8. A pavement marker according to claim 5, wherein the marking material further comprises a bead layer containing transparent beads; said bead layer being provided on a side of the thermally-expansible layer opposite to a side which contacts with the structure.

Description:

FIELD

The present invention relates to a temporary marking material and a pavement marker, and more particularly to a temporary marking material and a pavement marker which can be easily peeled off when they become unnecessary after being disposed on a structure such as a surface of pavement.

Temporary marking materials which are disposed on the surface of a structure are generally used for the formation of pavement markers for temporary marking. After being used, such temporary marking materials must be removed from the surface of the structure or must be made invisible for observers.

The pavement markers for temporary marking are used, for example, for marking border lines such as white lines which show temporary traffic lanes different from real lanes during road construction. The border lines for indication of temporary traffic lanes must be visible for observers during road construction, but they must be made invisible for observers after completion of the construction. Therefore, if the pavement markers for temporary marking are formed using, for example, paints or fusible sheets, in order to restore the state of the surface of the pavement to the original state after completion of the construction, (1) the border lines are covered with a paint of the same color as of the pavement (black or gray color) or (2) the material of the border lines is scraped off to make the border lines invisible for the observers. In this case, the operation for the removal of the border lines is very difficult and requires prodigious labor, and, besides, the operation of (2) might damage the surface of the pavement.

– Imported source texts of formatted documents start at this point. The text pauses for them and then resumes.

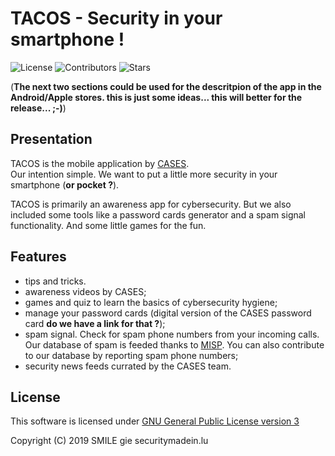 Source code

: # TACOS - Security in your smartphone !

![License](https://img.shields.io/github/license/CASES-LU/CASESapp.svg?style=flat-square)
![Contributors](https://img.shields.io/github/contributors/CASES-LU/CASESapp.svg?style=flat-square)
![Stars](https://img.shields.io/github/stars/CASES-LU/CASESapp.svg?style=flat-square)

(**The next two sections could be used for the descritpion of the app in the
Android/Apple stores. this is just some ideas... this will better for the
release... ;-)**)


## Presentation

TACOS is the mobile application by [CASES](https://www.cases.lu).  
Our intention simple. We want to put a little more security in your smartphone
(**or pocket ?**).

TACOS is primarily an awareness app for cybersecurity. But we also included some
tools like a password cards generator and a spam signal functionality.
And some little games for the fun.


## Features

- tips and tricks.
- awareness videos by CASES;
- games and quiz to learn the basics of cybersecurity hygiene;
- manage your password cards (digital version of the CASES password card
  **do we have a link for that ?**);
- spam signal. Check for spam phone numbers from your incoming calls.
  Our database of spam is feeded thanks to
  [MISP](https://github.com/MISP/MISP). You can also contribute
  to our database by reporting spam phone numbers;
- security news feeds currated by the CASES team.


## License

This software is licensed under
[GNU General Public License version 3](https://www.gnu.org/licenses/gpl-3.0.html)

Copyright (C) 2019 SMILE gie securitymadein.lu
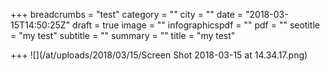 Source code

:+++
breadcrumbs = "test"
category = ""
city = ""
date = "2018-03-15T14:50:25Z"
draft = true
image = ""
infographicspdf = ""
pdf = ""
seotitle = "my test"
subtitle = ""
summary = ""
title = "my test"

+++
![](/at/uploads/2018/03/15/Screen Shot 2018-03-15 at 14.34.17.png)
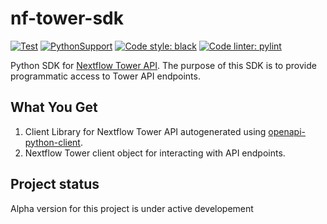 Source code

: # nf-tower-sdk

[![Test](https://github.com/ethashamahmed/nf-tower-sdk/actions/workflows/test.yml/badge.svg)](https://github.com/ethashamahmed/nf-tower-sdk/actions/workflows/test.yml)
[![PythonSupport](https://img.shields.io/static/v1?label=python&message=%203.9&color=blue?style=flat-square&logo=python)](https://www.python.org/downloads/release/python-390/)
[![Code style: black](https://img.shields.io/badge/code%20style-black-000000.svg)](https://github.com/ambv/black)
[![Code linter: pylint](https://img.shields.io/badge/linting-pylint-yellowgreen)](https://github.com/pylint-dev/pylint)

Python SDK for [Nextflow Tower API](https://help.tower.nf/22.3/api/overview/#programmatic-api). The purpose of this SDK is to provide programmatic access to Tower API endpoints.

## What You Get

1. Client Library for Nextflow Tower API autogenerated using [openapi-python-client](https://github.com/openapi-generators/openapi-python-client).
2. Nextflow Tower client object for interacting with API endpoints.

## Project status

Alpha version for this project is under active developement
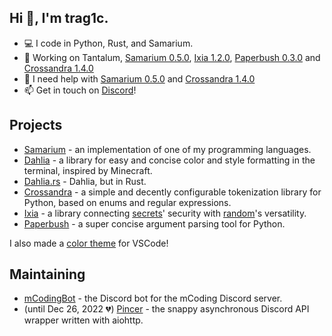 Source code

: ## Hi 👋, I'm trag1c.
- 💻 I code in Python, Rust, and Samarium.
- 🔭 Working on Tantalum, [Samarium 0.5.0](https://github.com/samarium-lang/Samarium/tree/0.5.0), [Ixia 1.2.0](https://github.com/trag1c/ixia), [Paperbush 0.3.0](https://github.com/trag1c/paperbush) and [Crossandra 1.4.0](https://github.com/trag1c/crossandra)
- 🤔 I need help with [Samarium 0.5.0](https://github.com/samarium-lang/Samarium/tree/0.5.0) and [Crossandra 1.4.0](https://github.com/trag1c/crossandra)
- 📫 Get in touch on [Discord](https://discord.gg/CNQ4EYjC2J)!

## Projects
- [Samarium](https://github.com/samarium-lang/Samarium) - an implementation of one of my programming languages.
- [Dahlia](https://github.com/trag1c/Dahlia) - a library for easy and concise color and style formatting in the terminal, inspired by Minecraft.
- [Dahlia.rs](https://github.com/trag1c/Dahlia.rs) - Dahlia, but in Rust.
- [Crossandra](https://github.com/trag1c/crossandra) - a simple and decently configurable tokenization library for Python, based on enums and regular expressions.
- [Ixia](https://github.com/trag1c/ixia) - a library connecting [secrets](https://docs.python.org/3/library/secrets.html)' security with [random](https://docs.python.org/3/library/random.html)'s versatility.
- [Paperbush](https://github.com/trag1c/paperbush) - a super concise argument parsing tool for Python.

I also made a [color theme](https://github.com/trag1c/gleam-theme) for VSCode!

## Maintaining
- [mCodingBot](https://github.com/mcb-dev/mCodingBot) - the Discord bot for the mCoding Discord server.
- (until Dec 26, 2022 💔) [Pincer](https://github.com/Pincer-org/Pincer) - the snappy asynchronous Discord API wrapper written with aiohttp.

On the other hand, it is known to use marking materials of peeling type comprising adhesive tapes. As such marking materials, Scotch-Lane (trademark for a pavement marker for temporary construction manufactured by 3M Co.) is commercially available. The marking materials of peeling type can be removed by peeling the border lines (such as white lines) comprising tapes adhered to the surface of the pavement after completion of the construction.

Furthermore, JP-A-11-321817 and JP-A-5-319405 disclose use of rubber-like elastic materials as pavement markers for temporary marking, but use of them on a road of much traffic has the problem that the markers are apt to be peeled off from the surface of the road or apt to get out of position.

Moreover, JP-A-11-349211 discloses a paint which foams or expands at a predetermined temperature and becomes easily peelable, though it is not intended to be used as temporary marking materials. This paint is coated on a material body, and is foamed (expanded) by heating after a lapse of service period and can be easily peeled from the material body. Thus, the material body can be reused.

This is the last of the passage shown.